The easy way
Just use
if (comparison == ComparisonType.StartsWith)
query = query.Where(e => e.StringProperty.StartsWith("SearchString"));
else if ...
The hard way
If you want to do something like this, either make sure your LINQ provider can be told of this new method somehow, and how it translates to SQL (unlikely), or prevent your method from ever reaching the LINQ provider, and provide the provider something it understands (hard). For example, instead of
query.Where(e => CompMethod(e.StringProperty, "SearchString", comparsionType))
you can create something like
var query = source.WhereLike(e => e.StringProperty, "SearchString", comparsionType)
with the following code
public enum ComparisonType { StartsWith, EndsWith, Contains }
public static class QueryableExtensions
{
public static IQueryable<T> WhereLike<T>(
this IQueryable<T> source,
Expression<Func<T, string>> field,
string value,
SelectedComparisonType comparisonType)
{
ParameterExpression p = field.Parameters[0];
return source.Where(
Expression.Lambda<Func<T, bool>>(
Expression.Call(
field.Body,
comparisonType.ToString(),
null,
Expression.Constant(value)),
p));
}
}
You can even add additional criteria this way
var query = from e in source.WhereLike(
e => e.StringProperty, "SearchString", comparsionType)
where e.OtherProperty == 123
orderby e.StringProperty
select e;
The very, very hard way
It would (technically) be possible to rewrite the expression tree before the provider sees it, so you can use the query you had in mind in the first place, but you'd have to
- create a
Where(this IQueryable<EntityType> source, Expression<Func<EntityType, bool>> predicate)
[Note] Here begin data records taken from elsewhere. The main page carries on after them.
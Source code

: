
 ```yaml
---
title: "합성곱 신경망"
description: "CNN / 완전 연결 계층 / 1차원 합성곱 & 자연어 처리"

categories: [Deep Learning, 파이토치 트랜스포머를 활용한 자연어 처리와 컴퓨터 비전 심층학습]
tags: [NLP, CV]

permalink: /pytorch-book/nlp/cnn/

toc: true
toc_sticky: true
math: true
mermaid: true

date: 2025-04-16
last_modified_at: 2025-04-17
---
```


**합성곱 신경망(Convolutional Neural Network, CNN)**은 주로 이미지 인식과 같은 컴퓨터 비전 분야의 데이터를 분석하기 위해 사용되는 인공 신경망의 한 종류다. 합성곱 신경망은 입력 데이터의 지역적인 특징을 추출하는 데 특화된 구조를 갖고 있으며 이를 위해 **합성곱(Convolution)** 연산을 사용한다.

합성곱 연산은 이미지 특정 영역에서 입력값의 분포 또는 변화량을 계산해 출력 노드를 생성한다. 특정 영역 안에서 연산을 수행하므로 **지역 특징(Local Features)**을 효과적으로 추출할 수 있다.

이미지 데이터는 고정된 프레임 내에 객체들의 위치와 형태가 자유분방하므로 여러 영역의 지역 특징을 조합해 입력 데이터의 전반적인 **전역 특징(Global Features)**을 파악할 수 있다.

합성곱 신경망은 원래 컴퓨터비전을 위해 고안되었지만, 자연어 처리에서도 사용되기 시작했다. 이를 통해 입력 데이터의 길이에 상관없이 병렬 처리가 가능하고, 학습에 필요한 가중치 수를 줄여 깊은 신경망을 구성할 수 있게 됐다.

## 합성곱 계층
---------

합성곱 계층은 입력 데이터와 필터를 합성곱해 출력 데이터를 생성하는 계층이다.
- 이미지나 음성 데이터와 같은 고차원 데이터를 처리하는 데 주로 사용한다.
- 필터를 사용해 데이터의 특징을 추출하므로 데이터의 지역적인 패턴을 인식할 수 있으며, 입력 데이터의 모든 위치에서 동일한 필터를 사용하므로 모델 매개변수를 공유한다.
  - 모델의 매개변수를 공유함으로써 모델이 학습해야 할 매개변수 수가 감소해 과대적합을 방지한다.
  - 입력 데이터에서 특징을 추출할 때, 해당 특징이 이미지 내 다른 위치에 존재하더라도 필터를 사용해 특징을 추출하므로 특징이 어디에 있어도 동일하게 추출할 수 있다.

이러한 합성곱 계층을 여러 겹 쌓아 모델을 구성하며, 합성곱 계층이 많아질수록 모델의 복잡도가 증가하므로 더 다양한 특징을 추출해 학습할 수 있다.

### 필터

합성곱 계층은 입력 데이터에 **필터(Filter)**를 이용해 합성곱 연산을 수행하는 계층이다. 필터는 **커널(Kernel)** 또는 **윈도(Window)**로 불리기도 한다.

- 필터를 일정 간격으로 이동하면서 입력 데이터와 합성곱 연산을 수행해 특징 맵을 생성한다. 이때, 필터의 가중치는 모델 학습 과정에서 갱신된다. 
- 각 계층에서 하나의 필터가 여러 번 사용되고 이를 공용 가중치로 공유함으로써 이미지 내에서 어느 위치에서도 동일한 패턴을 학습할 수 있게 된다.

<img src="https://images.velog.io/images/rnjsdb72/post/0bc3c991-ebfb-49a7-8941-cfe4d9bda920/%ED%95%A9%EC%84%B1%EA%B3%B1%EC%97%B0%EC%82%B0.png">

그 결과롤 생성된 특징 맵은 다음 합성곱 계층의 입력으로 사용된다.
to intercept the Queryable.Where
,
- rewrite the expression tree, replacing your
CompMethod
, wherever it is, with one of the String
methods,
- call the original
Queryable.Where
with the rewritten expression,
- and first of all, be able to follow the extension method above in the first place!
But that's probably way too complicated for what you had in mind.